Advertisement

Watch Plane Crash Tests Evolve Over The Years

Gif: NASA / YouTube
Gif: NASA / YouTube

Just like the cars out on the road, regulators intentionally crashed planes for 75 years to better learn how to better design aircraft for increase occupant survivability. However, every new plane model can’t be slammed into terrain for a star rating as if it were a new crossover bound for a showroom. Full-scale test crashes were done sparingly with specific goals in mind and are essentially extinct today.

The practice of aircraft crash testing first got off the ground after World War II. The number of commercial airline passengers rose rapidly in the late 1940s and 1950s. Federal regulators, aircraft manufacturers and airlines wanted to ensure that the increasing number of flights were as safe as reasonably possible. According to NASA, the first full-scale crashes were carried out in 1949 on the grounds of a U.S. Army arsenal. Heavily-used cargo planes from the Berlin Airlift went down a runway into choreographed crashes via remote control. The test were done in the hope of learning how to mitigate crash fires.

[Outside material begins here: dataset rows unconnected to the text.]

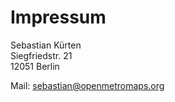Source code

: # Impressum

Sebastian Kürten<br>
Siegfriedstr. 21<br>
12051 Berlin<br>

Mail: <sebastian@openmetromaps.org>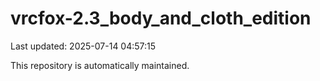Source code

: # vrcfox-2.3_body_and_cloth_edition

Last updated: 2025-07-14 04:57:15

This repository is automatically maintained.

The initial goal of crash testing was discovering how fires start during crashes and plane fuselages broke apart during impact, and that mission evolved as the industry entered the Jet Age:

1964 - Douglas DC-7

The Federal Aviation Administration set up an obstacle course to crash planes through at Deer Valley Airport in Phoenix, Arizona in the 1960s. Researchers wanted to simulate as many types of impacts as possible in a single crash.

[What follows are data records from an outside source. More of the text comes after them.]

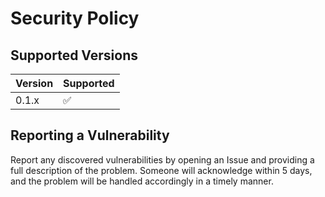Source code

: # Security Policy

## Supported Versions

| Version | Supported          |
| ------- | ------------------ |
| 0.1.x   | :white_check_mark: |

## Reporting a Vulnerability

Report any discovered vulnerabilities by opening an Issue and providing a full description of the problem. Someone will acknowledge within 5 days, and the problem will be handled accordingly in a timely manner.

1964 - Lockheed Constellation

As in earlier research, the FAA strongly believed that fire was a significant factor in plane crashes it could work to mitigate. The test manager believed that 80 to 90 percent of passengers would have survived the Lockheed Constellation’s crash run if there was no fire, the New York Times reported.

1984 - Boeing 720

NASA partnered with the FAA in 1984 to organize the Controlled Impact Demonstration. The test featured a remote-controlled Boeing 720 flown into steel structures installed in the Rogers Dry Lake at Edwards Air Force Base. It took four years of preparations to create crash parameters that the FAA considered survivable.

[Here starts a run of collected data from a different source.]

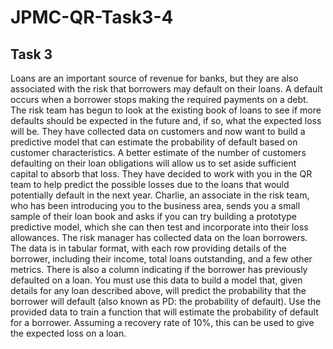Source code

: # JPMC-QR-Task3-4
## Task 3
Loans are an important source of revenue for banks, but they are also associated with the risk that borrowers may default on their loans. A default occurs when a borrower stops making the required payments on a debt.
The risk team has begun to look at the existing book of loans to see if more defaults should be expected in the future and, if so, what the expected loss will be. They have collected data on customers and now want to build a predictive model that can estimate the probability of default based on customer characteristics. A better estimate of the number of customers defaulting on their loan obligations will allow us to set aside sufficient capital to absorb that loss. They have decided to work with you in the QR team to help predict the possible losses due to the loans that would potentially default in the next year.
Charlie, an associate in the risk team, who has been introducing you to the business area, sends you a small sample of their loan book and asks if you can try building a prototype predictive model, which she can then test and incorporate into their loss allowances.
The risk manager has collected data on the loan borrowers. The data is in tabular format, with each row providing details of the borrower, including their income, total loans outstanding, and a few other metrics. There is also a column indicating if the borrower has previously defaulted on a loan. You must use this data to build a model that, given details for any loan described above, will predict the probability that the borrower will default (also known as PD: the probability of default). Use the provided data to train a function that will estimate the probability of default for a borrower. Assuming a recovery rate of 10%, this can be used to give the expected loss on a loan.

1988 - McDonnell Douglas F-4 Phantom

Sandia National Laboratories decided to strap five rockets to an F-4 Phantom fighter jet and sling it at a concrete wall just four years later. The lab wanted to measure the impact force. The jet hit the target at 480 miles per hour.

2011 - Orion MPCV

NASA’s Landing and Impact Research Facility was originally established for Apollo program testing in the 1960s. The site features a massive gantry key used to drop aircraft from as high as 200 feet. The same facility was used to test the Orion spacecraft that the Artemis program will use to return to the Moon.

2012 - Boeing 727

Discovery operated its own full-scale crash test in 2012 using a former Singapore Airlines Boeing 727. The made-for-tv experiment was conducted on the massive dry lake bed of Laguna Salada in Mexico.

2014 - Boeing Vertol CH-46 Sea Knight

The Landing and Impact Research Facility is used to crash a wide variety of aircraft. While the full-scale drop tests might not be a dramatic as smashing a plane into a lake bed, researcher are far better able to control variables and observe tests.

2015 - Cessna 172

General aviation planes are likely the most common type of aircraft drop-tested at the Landing and Impact Research Facility. This Cessna 172 test was conducted to see if emergency locator transmitters could be better installed onboard.

2016 - Boeing Starliner

Yes, the Boeing Starliner was tested at the NASA facility. The space agency will hopefully be splashing down the spacecraft in an ocean in the near future or two astronauts will be waiting on the International Space Station until 2025 to return to Earth.

2019 - Fokker F-28

NASA still drop tests commercial aircraft at the site. The data gathered from dummies will be used to see how actually passengers would hold up in a plane crash. Researchers can then come up with ideas on how to improve the chance of survival and reduce injuries.